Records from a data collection
··········

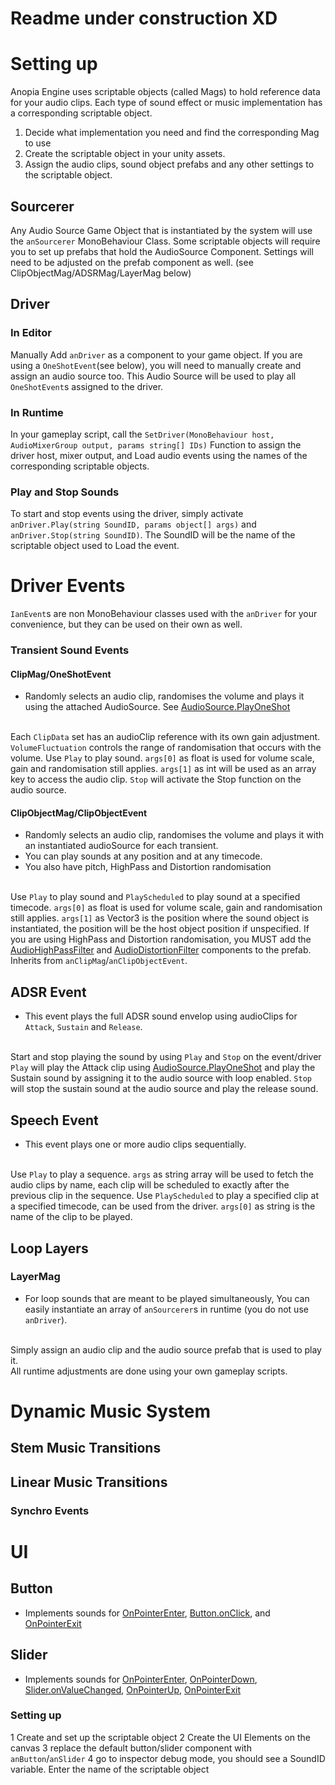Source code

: # Readme under construction XD
# Setting up
Anopia Engine uses scriptable objects (called Mags) to hold reference data for your audio clips.
Each type of sound effect or music implementation has a corresponding scriptable object.<br/>
1. Decide what implementation you need and find the corresponding Mag to use
2. Create the scriptable object in your unity assets.
3. Assign the audio clips, sound object prefabs and any other settings to the scriptable object.
## Sourcerer
Any Audio Source Game Object that is instantiated by the system will use the `anSourcerer` MonoBehaviour Class.
Some scriptable objects will require you to set up prefabs that hold the AudioSource Component. Settings will need to be adjusted on the prefab component as well. (see ClipObjectMag/ADSRMag/LayerMag below)
## Driver
### In Editor
Manually Add `anDriver` as a component to your game object.
If you are using a `OneShotEvent`(see below), you will need to manually create and assign an audio source too. This Audio Source will be used to play all `OneShotEvent`s assigned to the driver.
### In Runtime
In your gameplay script, call the `SetDriver(MonoBehaviour host, AudioMixerGroup output, params string[] IDs)` Function to assign the driver host, mixer output, and Load audio events using the names of the corresponding scriptable objects.
### Play and Stop Sounds
To start and stop events using the driver, simply activate `anDriver.Play(string SoundID, params object[] args)` and `anDriver.Stop(string SoundID)`. The SoundID will be the name of the scriptable object used to Load the event.
# Driver Events
`IanEvent`s are non MonoBehaviour classes used with the `anDriver` for your convenience, but they can be used on their own as well.
### Transient Sound Events
#### ClipMag/OneShotEvent
* Randomly selects an audio clip, randomises the volume and plays it using the attached AudioSource. See [AudioSource.PlayOneShot](https://docs.unity3d.com/ScriptReference/AudioSource.PlayOneShot.html)

<br/>Each `ClipData` set has an audioClip reference with its own gain adjustment. `VolumeFluctuation` controls the range of randomisation that occurs with the volume.
Use `Play` to play sound. `args[0]` as float is used for volume scale, gain and randomisation still applies. `args[1]` as int will be used as an array key to access the audio clip.
`Stop` will activate the Stop function on the audio source.
#### ClipObjectMag/ClipObjectEvent
* Randomly selects an audio clip, randomises the volume and plays it with an instantiated audioSource for each transient.
* You can play sounds at any position and at any timecode.
* You also have pitch, HighPass and Distortion randomisation

<br/>Use `Play` to play sound and `PlayScheduled` to play sound at a specified timecode.
`args[0]` as float is used for volume scale, gain and randomisation still applies. `args[1]` as Vector3 is the position where the sound object is instantiated, the position will be the host object position if unspecified.
If you are using HighPass and Distortion randomisation, you MUST add the [AudioHighPassFilter](https://docs.unity3d.com/ScriptReference/AudioHighPassFilter.html) and [AudioDistortionFilter](https://docs.unity3d.com/ScriptReference/AudioDistortionFilter.html) components to the prefab.
Inherits from `anClipMag`/`anClipObjectEvent`.
## ADSR Event
* This event plays the full ADSR sound envelop using audioClips for `Attack`, `Sustain` and `Release`.

<br/>Start and stop playing the sound by using `Play` and `Stop` on the event/driver
`Play` will play the Attack clip using [AudioSource.PlayOneShot](https://docs.unity3d.com/ScriptReference/AudioSource.PlayOneShot.html) and play the Sustain sound by assigning it to the audio source with loop enabled.
`Stop` will stop the sustain sound at the audio source and play the release sound.
## Speech Event
* This event plays one or more audio clips sequentially.

<br/>Use `Play` to play a sequence. `args` as string array will be used to fetch the audio clips by name, each clip will be scheduled to exactly after the previous clip in the sequence.
Use `PlayScheduled` to play a specified clip at a specified timecode, can be used from the driver. `args[0]` as string is the name of the clip to be played.
## Loop Layers
### LayerMag
* For loop sounds that are meant to be played simultaneously, You can easily instantiate an array of `anSourcerer`s in runtime (you do not use `anDriver`).

<br/>Simply assign an audio clip and the audio source prefab that is used to play it.<br/>
All runtime adjustments are done using your own gameplay scripts.
# Dynamic Music System
## Stem Music Transitions
## Linear Music Transitions
### Synchro Events
# UI
## Button
* Implements sounds for [OnPointerEnter](https://docs.unity3d.com/2018.3/Documentation/ScriptReference/EventSystems.EventTrigger.OnPointerEnter.html), [Button.onClick](https://docs.unity3d.com/2018.3/Documentation/ScriptReference/EventSystems.EventTrigger.OnPointerEnter.html), and [OnPointerExit](https://docs.unity3d.com/2018.3/Documentation/ScriptReference/EventSystems.EventTrigger.OnPointerExit.html)
## Slider
* Implements sounds for [OnPointerEnter](https://docs.unity3d.com/2018.3/Documentation/ScriptReference/EventSystems.EventTrigger.OnPointerEnter.html), [OnPointerDown](https://docs.unity3d.com/2018.3/Documentation/ScriptReference/EventSystems.EventTrigger.OnPointerDown.html), [Slider.onValueChanged](https://docs.unity3d.com/2018.3/Documentation/ScriptReference/UI.Slider-onValueChanged.html), [OnPointerUp](https://docs.unity3d.com/2018.3/Documentation/ScriptReference/EventSystems.EventTrigger.OnPointerUp.html), [OnPointerExit](https://docs.unity3d.com/2018.3/Documentation/ScriptReference/EventSystems.EventTrigger.OnPointerExit.html)
### Setting up
1 Create and set up the scriptable object
2 Create the UI Elements on the canvas
3 replace the default button/slider component with `anButton`/`anSlider`
4 go to inspector debug mode, you should see a SoundID variable. Enter the name of the scriptable object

··········

§ PROBLEM DETAILS: Every entry must be written out exactly, with all pictures left out.

§ SOLUTION FOR THIS EXERCISE:
Source code

: # Readme under construction XD
# Setting up
Anopia Engine uses scriptable objects (called Mags) to hold reference data for your audio clips.
Each type of sound effect or music implementation has a corresponding scriptable object.<br/>
1. Decide what implementation you need and find the corresponding Mag to use
2. Create the scriptable object in your unity assets.
3. Assign the audio clips, sound object prefabs and any other settings to the scriptable object.
## Sourcerer
Any Audio Source Game Object that is instantiated by the system will use the `anSourcerer` MonoBehaviour Class.
Some scriptable objects will require you to set up prefabs that hold the AudioSource Component. Settings will need to be adjusted on the prefab component as well. (see ClipObjectMag/ADSRMag/LayerMag below)
## Driver
### In Editor
Manually Add `anDriver` as a component to your game object.
If you are using a `OneShotEvent`(see below), you will need to manually create and assign an audio source too. This Audio Source will be used to play all `OneShotEvent`s assigned to the driver.
### In Runtime
In your gameplay script, call the `SetDriver(MonoBehaviour host, AudioMixerGroup output, params string[] IDs)` Function to assign the driver host, mixer output, and Load audio events using the names of the corresponding scriptable objects.
### Play and Stop Sounds
To start and stop events using the driver, simply activate `anDriver.Play(string SoundID, params object[] args)` and `anDriver.Stop(string SoundID)`. The SoundID will be the name of the scriptable object used to Load the event.
# Driver Events
`IanEvent`s are non MonoBehaviour classes used with the `anDriver` for your convenience, but they can be used on their own as well.
### Transient Sound Events
#### ClipMag/OneShotEvent
* Randomly selects an audio clip, randomises the volume and plays it using the attached AudioSource. See [AudioSource.PlayOneShot](https://docs.unity3d.com/ScriptReference/AudioSource.PlayOneShot.html)

<br/>Each `ClipData` set has an audioClip reference with its own gain adjustment. `VolumeFluctuation` controls the range of randomisation that occurs with the volume.
Use `Play` to play sound. `args[0]` as float is used for volume scale, gain and randomisation still applies. `args[1]` as int will be used as an array key to access the audio clip.
`Stop` will activate the Stop function on the audio source.
#### ClipObjectMag/ClipObjectEvent
* Randomly selects an audio clip, randomises the volume and plays it with an instantiated audioSource for each transient.
* You can play sounds at any position and at any timecode.
* You also have pitch, HighPass and Distortion randomisation

<br/>Use `Play` to play sound and `PlayScheduled` to play sound at a specified timecode.
`args[0]` as float is used for volume scale, gain and randomisation still applies. `args[1]` as Vector3 is the position where the sound object is instantiated, the position will be the host object position if unspecified.
If you are using HighPass and Distortion randomisation, you MUST add the [AudioHighPassFilter](https://docs.unity3d.com/ScriptReference/AudioHighPassFilter.html) and [AudioDistortionFilter](https://docs.unity3d.com/ScriptReference/AudioDistortionFilter.html) components to the prefab.
Inherits from `anClipMag`/`anClipObjectEvent`.
## ADSR Event
* This event plays the full ADSR sound envelop using audioClips for `Attack`, `Sustain` and `Release`.

<br/>Start and stop playing the sound by using `Play` and `Stop` on the event/driver
`Play` will play the Attack clip using [AudioSource.PlayOneShot](https://docs.unity3d.com/ScriptReference/AudioSource.PlayOneShot.html) and play the Sustain sound by assigning it to the audio source with loop enabled.
`Stop` will stop the sustain sound at the audio source and play the release sound.
## Speech Event
* This event plays one or more audio clips sequentially.

<br/>Use `Play` to play a sequence. `args` as string array will be used to fetch the audio clips by name, each clip will be scheduled to exactly after the previous clip in the sequence.
Use `PlayScheduled` to play a specified clip at a specified timecode, can be used from the driver. `args[0]` as string is the name of the clip to be played.
## Loop Layers
### LayerMag
* For loop sounds that are meant to be played simultaneously, You can easily instantiate an array of `anSourcerer`s in runtime (you do not use `anDriver`).

<br/>Simply assign an audio clip and the audio source prefab that is used to play it.<br/>
All runtime adjustments are done using your own gameplay scripts.
# Dynamic Music System
## Stem Music Transitions
## Linear Music Transitions
### Synchro Events
# UI
## Button
* Implements sounds for [OnPointerEnter](https://docs.unity3d.com/2018.3/Documentation/ScriptReference/EventSystems.EventTrigger.OnPointerEnter.html), [Button.onClick](https://docs.unity3d.com/2018.3/Documentation/ScriptReference/EventSystems.EventTrigger.OnPointerEnter.html), and [OnPointerExit](https://docs.unity3d.com/2018.3/Documentation/ScriptReference/EventSystems.EventTrigger.OnPointerExit.html)
## Slider
* Implements sounds for [OnPointerEnter](https://docs.unity3d.com/2018.3/Documentation/ScriptReference/EventSystems.EventTrigger.OnPointerEnter.html), [OnPointerDown](https://docs.unity3d.com/2018.3/Documentation/ScriptReference/EventSystems.EventTrigger.OnPointerDown.html), [Slider.onValueChanged](https://docs.unity3d.com/2018.3/Documentation/ScriptReference/UI.Slider-onValueChanged.html), [OnPointerUp](https://docs.unity3d.com/2018.3/Documentation/ScriptReference/EventSystems.EventTrigger.OnPointerUp.html), [OnPointerExit](https://docs.unity3d.com/2018.3/Documentation/ScriptReference/EventSystems.EventTrigger.OnPointerExit.html)
### Setting up
1 Create and set up the scriptable object
2 Create the UI Elements on the canvas
3 replace the default button/slider component with `anButton`/`anSlider`
4 go to inspector debug mode, you should see a SoundID variable. Enter the name of the scriptable object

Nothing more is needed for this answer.